Met andere woorden, de evangelieboodschap was niet populair. Het droeg vrucht bij degenen die werden geroepen (Jesaja 55:11). Anderen hoopten dat het koninkrijk Juda hersteld zou worden, en ze waren waarschijnlijk tevreden met wachten en kijken naar deze Man terwijl Hij rondging – als nieuwsgierigheidszoekers in plaats van tegenstanders. Echter, voor degenen die een gevestigd belang hadden bij het handhaven van de politieke en religieuze status quo, werd het evangelie gezien als een bedreiging, en degenen die verbonden waren met het Koninkrijk van Jezus Christus waren het voorwerp van allerlei vormen van verzet en vervolging, zowel vóór als in het bijzonder. na Zijn dood.
Let bijvoorbeeld op de woorden van Jezus in Mattheüs 23:13: “Maar wee u, schriftgeleerden en Farizeeën, huichelaars! Want gij sluit het koninkrijk der hemelen tegen mensen; want jullie gaan zelf niet naar binnen, noch staat jullie toe dat degenen die binnenkomen naar binnen gaan. ”Sommigen waren toen bezig het Koninkrijk binnen te gaan, en de weerstand en onderdrukking van de schriftgeleerden en Farizeeën vormden een belemmering voor die toegang.

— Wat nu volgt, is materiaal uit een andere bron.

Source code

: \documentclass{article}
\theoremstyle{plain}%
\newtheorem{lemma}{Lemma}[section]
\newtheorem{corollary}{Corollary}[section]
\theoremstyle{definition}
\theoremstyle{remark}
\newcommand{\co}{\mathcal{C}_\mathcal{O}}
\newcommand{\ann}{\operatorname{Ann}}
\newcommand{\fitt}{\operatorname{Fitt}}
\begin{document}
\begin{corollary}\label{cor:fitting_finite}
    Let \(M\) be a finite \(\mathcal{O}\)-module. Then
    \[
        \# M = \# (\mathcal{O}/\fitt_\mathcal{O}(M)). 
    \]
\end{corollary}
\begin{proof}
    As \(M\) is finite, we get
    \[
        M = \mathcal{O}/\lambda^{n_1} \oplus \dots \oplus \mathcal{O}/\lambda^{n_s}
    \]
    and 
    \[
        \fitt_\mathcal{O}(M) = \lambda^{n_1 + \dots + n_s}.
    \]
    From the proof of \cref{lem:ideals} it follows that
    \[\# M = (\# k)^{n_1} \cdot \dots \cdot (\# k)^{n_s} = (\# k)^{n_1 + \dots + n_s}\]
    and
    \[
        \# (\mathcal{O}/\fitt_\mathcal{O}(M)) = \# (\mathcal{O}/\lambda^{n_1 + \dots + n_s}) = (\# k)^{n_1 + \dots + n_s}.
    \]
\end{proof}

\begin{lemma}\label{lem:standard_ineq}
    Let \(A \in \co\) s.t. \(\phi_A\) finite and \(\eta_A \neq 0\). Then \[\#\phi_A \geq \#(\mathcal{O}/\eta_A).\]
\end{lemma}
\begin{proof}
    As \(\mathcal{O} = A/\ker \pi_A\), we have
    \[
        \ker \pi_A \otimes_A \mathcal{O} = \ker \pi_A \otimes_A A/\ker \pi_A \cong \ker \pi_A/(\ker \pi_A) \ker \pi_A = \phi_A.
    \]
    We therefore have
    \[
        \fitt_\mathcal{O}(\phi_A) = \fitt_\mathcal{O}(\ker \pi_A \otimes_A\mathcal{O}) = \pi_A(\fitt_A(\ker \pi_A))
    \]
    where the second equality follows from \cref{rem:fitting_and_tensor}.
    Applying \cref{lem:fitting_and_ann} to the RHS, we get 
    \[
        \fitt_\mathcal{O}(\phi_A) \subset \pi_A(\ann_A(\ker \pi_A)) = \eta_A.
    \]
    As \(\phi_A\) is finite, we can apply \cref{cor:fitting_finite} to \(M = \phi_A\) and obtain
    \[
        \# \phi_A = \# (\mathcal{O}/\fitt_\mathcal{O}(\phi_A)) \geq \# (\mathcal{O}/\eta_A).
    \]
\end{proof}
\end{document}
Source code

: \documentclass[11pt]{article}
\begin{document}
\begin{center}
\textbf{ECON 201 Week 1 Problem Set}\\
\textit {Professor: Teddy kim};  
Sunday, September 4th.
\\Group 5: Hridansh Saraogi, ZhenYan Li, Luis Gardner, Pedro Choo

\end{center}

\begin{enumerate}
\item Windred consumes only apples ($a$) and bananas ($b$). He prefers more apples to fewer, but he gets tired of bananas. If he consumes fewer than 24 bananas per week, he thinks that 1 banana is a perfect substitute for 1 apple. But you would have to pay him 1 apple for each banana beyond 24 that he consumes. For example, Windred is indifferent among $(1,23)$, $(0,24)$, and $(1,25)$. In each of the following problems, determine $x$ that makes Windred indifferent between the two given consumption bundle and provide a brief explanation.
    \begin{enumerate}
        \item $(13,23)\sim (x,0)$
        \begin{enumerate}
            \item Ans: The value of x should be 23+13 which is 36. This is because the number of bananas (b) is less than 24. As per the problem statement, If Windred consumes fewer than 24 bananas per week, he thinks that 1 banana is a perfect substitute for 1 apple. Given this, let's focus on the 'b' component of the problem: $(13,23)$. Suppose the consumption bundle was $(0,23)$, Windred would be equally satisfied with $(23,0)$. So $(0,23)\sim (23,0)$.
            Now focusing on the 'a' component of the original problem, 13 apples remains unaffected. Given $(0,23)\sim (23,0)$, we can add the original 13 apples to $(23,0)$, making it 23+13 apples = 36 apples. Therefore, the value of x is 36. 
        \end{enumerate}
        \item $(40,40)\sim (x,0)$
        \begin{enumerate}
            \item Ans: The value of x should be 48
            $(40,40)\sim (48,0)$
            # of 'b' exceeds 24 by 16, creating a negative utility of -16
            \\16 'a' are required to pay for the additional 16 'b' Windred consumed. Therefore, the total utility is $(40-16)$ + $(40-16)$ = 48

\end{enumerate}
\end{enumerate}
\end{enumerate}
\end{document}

Johannes 9: 22 vermeldt dat “de Joden al hadden afgesproken dat als iemand zou belijden dat Hij de Christus was, hij uit de synagoge zou worden gezet.” De schriftgeleerden en Farizeeën, evenals degenen die door hen beïnvloed waren, vervolgden degenen die God naar Zijn Koninkrijk trok. Er was zo’n vijandigheid dat de koning zelf het meest vreselijke geweld onderging dat ooit is gepleegd: een menigte schepsels die moedwillig hun zondeloze Schepper kruisigden.
We worden tegenwoordig met een soortgelijke omstandigheid geconfronteerd. Zelfs naamchristenen lijden onder islamitische vervolging in een deel van de wereld, terwijl andere worden geblokkeerd, belachelijk gemaakt en beperkt door secularisten en humanisten in een ander. Het ware christendom wordt aan de kaak gesteld als ketters en cultisch, en zijn aanhangers ondergaan op verschillende manieren geweld. ce hoeft geen fysiek geweld te zijn. Het kan verbaal zijn. Het kan passief zijn. Het kan op allerlei manieren vervolging of tegenstand zijn.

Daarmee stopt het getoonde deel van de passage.